#### [TASK ITEM]
Copy nothing from the entries below except the lines from the one containing "se \(a_n > -6\) para" through the one containing "convergente. Vamos agora", and copy those exactly.

#### [Stored data]
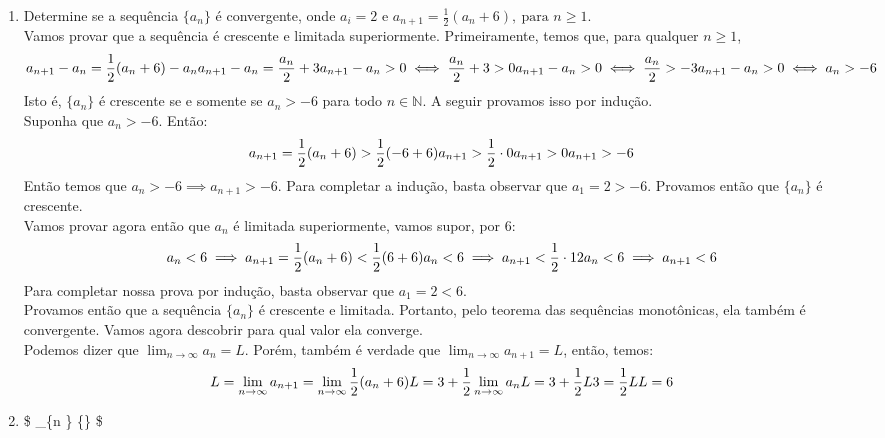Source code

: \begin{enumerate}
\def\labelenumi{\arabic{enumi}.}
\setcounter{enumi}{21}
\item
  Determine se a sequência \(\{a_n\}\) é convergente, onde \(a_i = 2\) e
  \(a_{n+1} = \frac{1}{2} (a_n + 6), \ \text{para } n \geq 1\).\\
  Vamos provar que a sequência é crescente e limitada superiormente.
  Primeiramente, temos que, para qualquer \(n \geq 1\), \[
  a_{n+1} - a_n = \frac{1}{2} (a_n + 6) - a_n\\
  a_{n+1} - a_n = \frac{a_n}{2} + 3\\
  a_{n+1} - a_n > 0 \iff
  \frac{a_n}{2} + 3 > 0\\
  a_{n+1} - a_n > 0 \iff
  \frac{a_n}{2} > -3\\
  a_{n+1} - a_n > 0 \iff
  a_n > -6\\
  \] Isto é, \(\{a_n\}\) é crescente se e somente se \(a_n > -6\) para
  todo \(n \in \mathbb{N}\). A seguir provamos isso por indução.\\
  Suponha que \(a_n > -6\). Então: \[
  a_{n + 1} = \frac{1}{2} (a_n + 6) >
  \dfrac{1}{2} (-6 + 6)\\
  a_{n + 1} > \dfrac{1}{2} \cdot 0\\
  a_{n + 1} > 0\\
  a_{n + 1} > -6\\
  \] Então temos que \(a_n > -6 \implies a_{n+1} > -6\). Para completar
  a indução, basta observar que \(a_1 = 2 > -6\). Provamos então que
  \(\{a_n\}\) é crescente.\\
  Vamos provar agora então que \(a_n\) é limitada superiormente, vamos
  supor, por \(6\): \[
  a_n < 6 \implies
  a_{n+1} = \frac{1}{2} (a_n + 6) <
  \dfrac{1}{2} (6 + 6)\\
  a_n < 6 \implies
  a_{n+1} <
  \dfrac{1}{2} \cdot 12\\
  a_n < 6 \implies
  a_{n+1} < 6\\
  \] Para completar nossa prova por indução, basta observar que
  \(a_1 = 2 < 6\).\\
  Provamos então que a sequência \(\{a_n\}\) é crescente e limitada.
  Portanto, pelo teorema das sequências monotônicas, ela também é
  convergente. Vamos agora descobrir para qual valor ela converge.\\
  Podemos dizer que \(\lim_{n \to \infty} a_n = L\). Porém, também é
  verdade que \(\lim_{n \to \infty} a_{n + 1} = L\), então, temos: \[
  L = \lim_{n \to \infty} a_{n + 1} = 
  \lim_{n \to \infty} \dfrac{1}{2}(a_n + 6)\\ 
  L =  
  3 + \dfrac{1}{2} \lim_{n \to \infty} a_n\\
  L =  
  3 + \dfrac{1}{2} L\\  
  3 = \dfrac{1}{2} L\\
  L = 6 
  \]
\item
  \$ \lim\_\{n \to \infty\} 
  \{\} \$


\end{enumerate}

#### [TASK ANSWER]
  \] Isto é, \(\{a_n\}\) é crescente se e somente se \(a_n > -6\) para
  todo \(n \in \mathbb{N}\). A seguir provamos isso por indução.\\
  Suponha que \(a_n > -6\). Então: \[
  a_{n + 1} = \frac{1}{2} (a_n + 6) >
  \dfrac{1}{2} (-6 + 6)\\
  a_{n + 1} > \dfrac{1}{2} \cdot 0\\
  a_{n + 1} > 0\\
  a_{n + 1} > -6\\
  \] Então temos que \(a_n > -6 \implies a_{n+1} > -6\). Para completar
  a indução, basta observar que \(a_1 = 2 > -6\). Provamos então que
  \(\{a_n\}\) é crescente.\\
  Vamos provar agora então que \(a_n\) é limitada superiormente, vamos
  supor, por \(6\): \[
  a_n < 6 \implies
  a_{n+1} = \frac{1}{2} (a_n + 6) <
  \dfrac{1}{2} (6 + 6)\\
  a_n < 6 \implies
  a_{n+1} <
  \dfrac{1}{2} \cdot 12\\
  a_n < 6 \implies
  a_{n+1} < 6\\
  \] Para completar nossa prova por indução, basta observar que
  \(a_1 = 2 < 6\).\\
  Provamos então que a sequência \(\{a_n\}\) é crescente e limitada.
  Portanto, pelo teorema das sequências monotônicas, ela também é
  convergente. Vamos agora descobrir para qual valor ela converge.\\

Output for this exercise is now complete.